We know that we are classed as mammals, as are many other animals on the planet. With mammals sharing several other features apart from the ability to provide milk, why are we called mammals?
Mammals were named by Carl Linnaeus, the father of taxonomy. Linnaeus named mammals after the latin word mamma, meaning breast.
In this article I look further into the reasons why we and other mammals got this name and look at the history of the name.
Mammals all share several features that other animals don’t. They have hair or fur on their bodies, although some, like whales, only have this before they are born.
Mammals’ ears have three bones that are unique to them while other animals don’t. They all have a diaphragm that separates their heart and lungs from their abdominal cavity.
Most are viviparous, meaning they give birth to live young (although there are notable exceptions, like the platypus). Among a few other features, mammals produce milk from mammary glands to feed their young.

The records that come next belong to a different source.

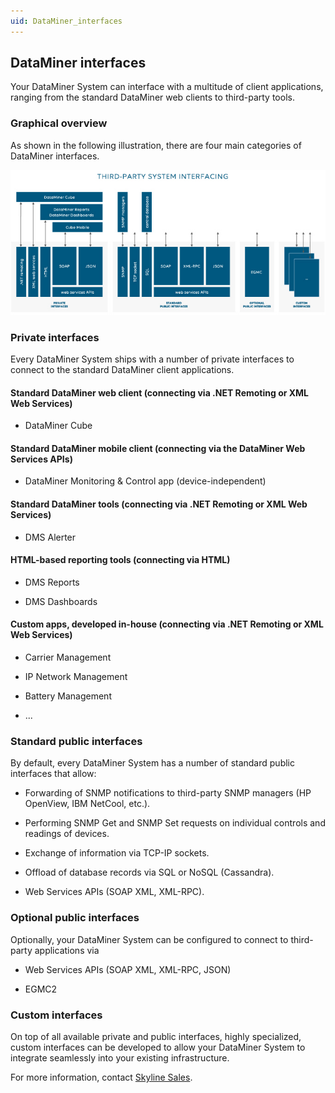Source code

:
 ```yaml
---
uid: DataMiner_interfaces
---
```


## DataMiner interfaces

Your DataMiner System can interface with a multitude of client applications, ranging from the standard DataMiner web clients to third-party tools.

### Graphical overview

As shown in the following illustration, there are four main categories of DataMiner interfaces.

![](../../images/3rd_party_System_Interfacing_REV003.jpg)



### Private interfaces

Every DataMiner System ships with a number of private interfaces to connect to the standard DataMiner client applications.

#### Standard DataMiner web client (connecting via .NET Remoting or XML Web Services)

- DataMiner Cube

#### Standard DataMiner mobile client (connecting via the DataMiner Web Services APIs)

- DataMiner Monitoring & Control app (device-independent)

#### Standard DataMiner tools (connecting via .NET Remoting or XML Web Services)

- DMS Alerter

#### HTML-based reporting tools (connecting via HTML)

- DMS Reports

- DMS Dashboards

#### Custom apps, developed in-house (connecting via .NET Remoting or XML Web Services)

- Carrier Management

- IP Network Management

- Battery Management

- ...

### Standard public interfaces

By default, every DataMiner System has a number of standard public interfaces that allow:

- Forwarding of SNMP notifications to third-party SNMP managers (HP OpenView, IBM NetCool, etc.).

- Performing SNMP Get and SNMP Set requests on individual controls and readings of devices.

- Exchange of information via TCP-IP sockets.

- Offload of database records via SQL or NoSQL (Cassandra).

- Web Services APIs (SOAP XML, XML-RPC).

### Optional public interfaces

Optionally, your DataMiner System can be configured to connect to third-party applications via

- Web Services APIs (SOAP XML, XML-RPC, JSON)

- EGMC2

### Custom interfaces

On top of all available private and public interfaces, highly specialized, custom interfaces can be developed to allow your DataMiner System to integrate seamlessly into your existing infrastructure.

For more information, contact [Skyline Sales](mailto:sales%40skyline.be).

If mammals all share these similarities, why are we named after the latin word for breast? Where did the name mammal come from in the first place, and why do we call them by that name today?
Aristotle – Pre-mammal Taxonomy
Long before mammals were called mammals, Aristotle was trying to come up with different classifications for the animals he observed.
He divided animals generally into two types: those with blood, and those without blood, similar to the way in which we distinguish between vertebrates and invertebrates.
Among the animals with blood, he distinguished five different varieties:
- Viviparous quadrupeds
- Oviparous quadrupeds
Viviparous quadrupeds are what today we would classify as mammals. Viviparous means bearing live young, and quadrupeds move around on four feet.
For centuries, Aristotle’s classifications of animals were what scientists and naturalists used to distinguish one from the other.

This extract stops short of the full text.